While this iceberg remains in territorial waters we should remember that the tourism challenges for French and European players go beyond their boundaries. It doesn't seem does not seem normal that there is such a reluctance on the part of public investors in France and Europe to support entrepreneurs abroad; to help them gain market share in other countries. "All the Qatari, Chinese and other investment funds… are on the offensive on all markets, ready to seize the best opportunities, while we are always on the defensive." Aside from a few powerful groups, we are not helping businesses develop exportation despite being in a global economy.
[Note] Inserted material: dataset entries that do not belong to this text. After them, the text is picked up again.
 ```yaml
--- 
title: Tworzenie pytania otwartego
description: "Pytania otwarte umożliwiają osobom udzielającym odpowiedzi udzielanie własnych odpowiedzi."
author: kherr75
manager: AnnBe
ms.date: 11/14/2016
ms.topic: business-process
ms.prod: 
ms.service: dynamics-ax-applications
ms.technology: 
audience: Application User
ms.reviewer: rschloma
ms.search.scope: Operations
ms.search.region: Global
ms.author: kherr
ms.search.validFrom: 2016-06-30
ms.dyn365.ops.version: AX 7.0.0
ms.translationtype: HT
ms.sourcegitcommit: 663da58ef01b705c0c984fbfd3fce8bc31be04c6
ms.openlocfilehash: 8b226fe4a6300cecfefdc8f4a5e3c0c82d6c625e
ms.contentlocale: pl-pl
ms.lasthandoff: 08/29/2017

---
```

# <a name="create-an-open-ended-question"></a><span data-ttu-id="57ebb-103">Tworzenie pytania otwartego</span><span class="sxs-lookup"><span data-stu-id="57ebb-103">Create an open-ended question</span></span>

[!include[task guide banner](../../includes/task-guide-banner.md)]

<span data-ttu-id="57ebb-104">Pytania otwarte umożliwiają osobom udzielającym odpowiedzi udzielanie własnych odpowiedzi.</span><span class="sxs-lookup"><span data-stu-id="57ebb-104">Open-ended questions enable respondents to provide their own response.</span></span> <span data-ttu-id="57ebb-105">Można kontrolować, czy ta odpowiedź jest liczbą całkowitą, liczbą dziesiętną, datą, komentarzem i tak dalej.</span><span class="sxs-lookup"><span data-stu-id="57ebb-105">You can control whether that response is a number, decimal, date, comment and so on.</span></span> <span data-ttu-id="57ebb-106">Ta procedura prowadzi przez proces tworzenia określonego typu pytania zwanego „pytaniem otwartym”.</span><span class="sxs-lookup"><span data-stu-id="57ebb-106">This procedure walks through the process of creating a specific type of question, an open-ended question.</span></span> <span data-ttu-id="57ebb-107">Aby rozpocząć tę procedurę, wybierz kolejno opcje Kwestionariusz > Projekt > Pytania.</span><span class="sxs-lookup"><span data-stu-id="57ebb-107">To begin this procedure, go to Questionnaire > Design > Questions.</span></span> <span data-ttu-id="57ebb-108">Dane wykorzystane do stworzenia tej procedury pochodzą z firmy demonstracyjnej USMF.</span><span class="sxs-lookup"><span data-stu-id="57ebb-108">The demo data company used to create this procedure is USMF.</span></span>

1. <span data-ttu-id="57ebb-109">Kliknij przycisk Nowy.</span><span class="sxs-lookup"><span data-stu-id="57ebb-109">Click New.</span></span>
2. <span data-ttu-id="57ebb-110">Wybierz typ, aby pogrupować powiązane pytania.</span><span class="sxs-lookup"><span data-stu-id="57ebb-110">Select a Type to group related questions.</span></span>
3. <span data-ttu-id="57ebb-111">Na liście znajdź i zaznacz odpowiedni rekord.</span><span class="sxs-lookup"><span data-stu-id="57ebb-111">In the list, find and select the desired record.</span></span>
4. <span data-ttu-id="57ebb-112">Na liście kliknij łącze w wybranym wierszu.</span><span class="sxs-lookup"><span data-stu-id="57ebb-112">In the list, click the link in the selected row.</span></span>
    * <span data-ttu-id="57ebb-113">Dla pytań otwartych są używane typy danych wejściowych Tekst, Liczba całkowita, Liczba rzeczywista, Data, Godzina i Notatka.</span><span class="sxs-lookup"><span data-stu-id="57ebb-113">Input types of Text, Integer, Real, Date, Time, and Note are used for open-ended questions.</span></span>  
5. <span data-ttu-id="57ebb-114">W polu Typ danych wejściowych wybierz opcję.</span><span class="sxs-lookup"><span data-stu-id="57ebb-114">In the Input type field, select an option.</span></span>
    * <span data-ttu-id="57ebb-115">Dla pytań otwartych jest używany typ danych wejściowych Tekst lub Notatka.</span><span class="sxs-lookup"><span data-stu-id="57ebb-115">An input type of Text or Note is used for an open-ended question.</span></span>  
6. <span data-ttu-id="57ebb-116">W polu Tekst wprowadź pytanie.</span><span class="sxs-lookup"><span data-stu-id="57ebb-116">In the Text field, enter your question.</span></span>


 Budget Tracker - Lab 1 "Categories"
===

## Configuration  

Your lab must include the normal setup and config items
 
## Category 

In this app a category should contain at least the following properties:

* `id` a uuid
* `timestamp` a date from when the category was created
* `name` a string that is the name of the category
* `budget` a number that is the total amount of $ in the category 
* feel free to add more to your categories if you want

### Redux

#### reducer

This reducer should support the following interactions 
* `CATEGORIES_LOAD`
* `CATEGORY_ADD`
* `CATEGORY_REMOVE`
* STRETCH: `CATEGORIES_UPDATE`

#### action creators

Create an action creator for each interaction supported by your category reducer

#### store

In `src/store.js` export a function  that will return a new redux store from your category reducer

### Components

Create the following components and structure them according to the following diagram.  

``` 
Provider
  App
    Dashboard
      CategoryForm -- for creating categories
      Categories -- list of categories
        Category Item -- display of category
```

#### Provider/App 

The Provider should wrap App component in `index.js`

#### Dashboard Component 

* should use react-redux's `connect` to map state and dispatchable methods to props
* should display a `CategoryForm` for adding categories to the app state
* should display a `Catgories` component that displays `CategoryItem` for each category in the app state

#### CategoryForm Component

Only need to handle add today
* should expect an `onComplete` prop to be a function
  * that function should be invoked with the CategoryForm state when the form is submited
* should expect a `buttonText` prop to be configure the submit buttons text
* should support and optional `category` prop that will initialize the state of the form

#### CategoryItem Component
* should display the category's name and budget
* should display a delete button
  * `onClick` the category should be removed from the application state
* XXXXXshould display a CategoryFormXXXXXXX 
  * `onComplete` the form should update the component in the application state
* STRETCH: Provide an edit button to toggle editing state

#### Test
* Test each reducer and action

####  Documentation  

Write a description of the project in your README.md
In our businesses, supply creates demand and fortifies what exists. We should thus capitalize on all these nurseries to cultivate futur treasures and export them very early in order to familiarize international clientele with our brands and concepts and strengthen our businesses so they may rival one another worldwide.

"As a destination, France has major assets, it has a flourishing natural and patrimonial diversity, strong brands where our industry's leaders have invested colossal sums through their groups." AccorHotels, Club Med, LVMH, Kering, Pierre&Vacances… are just a few… It may also include territorial labels with high levels of awareness: Champagne, Bordeaux, Bourgogne, Paris… to attract tourist from all over. The government holds all the cards to promote these treasures that are loaded with history and renown and thus attract increasing volumes of visitors, rather than dispersing to do jobs whose legitimacy belongs to private sector companies and where government expertise is limited.

France is also part of the European Union; one might wonder upon observing what happened to the dream of the CECA? 6 European governments came together nearly 70 years ago to combine forces. Over time, others came on board, believing in what the European Union could offer them. But where are we now? Now that France and neighboring Italy can't get along and the European commission refuses the creation of a railroad giant, one wonders what route Europe is trying to follow. Moreover even if we add up all 27 countries in the EU, Europe far from being the leading tourist destination worldwide. The absence of a shared strategy prevents the sector from rivaling with the major companies on the web. The GAFA are also increasingly interested in tourism products and now have the means to extend their hold on this industry by conquering massive market shares, if nothing happens first. We hope that this European vessel is able to resume its course… this will also depend on our politicians who will need to be capable of taking on these challenges.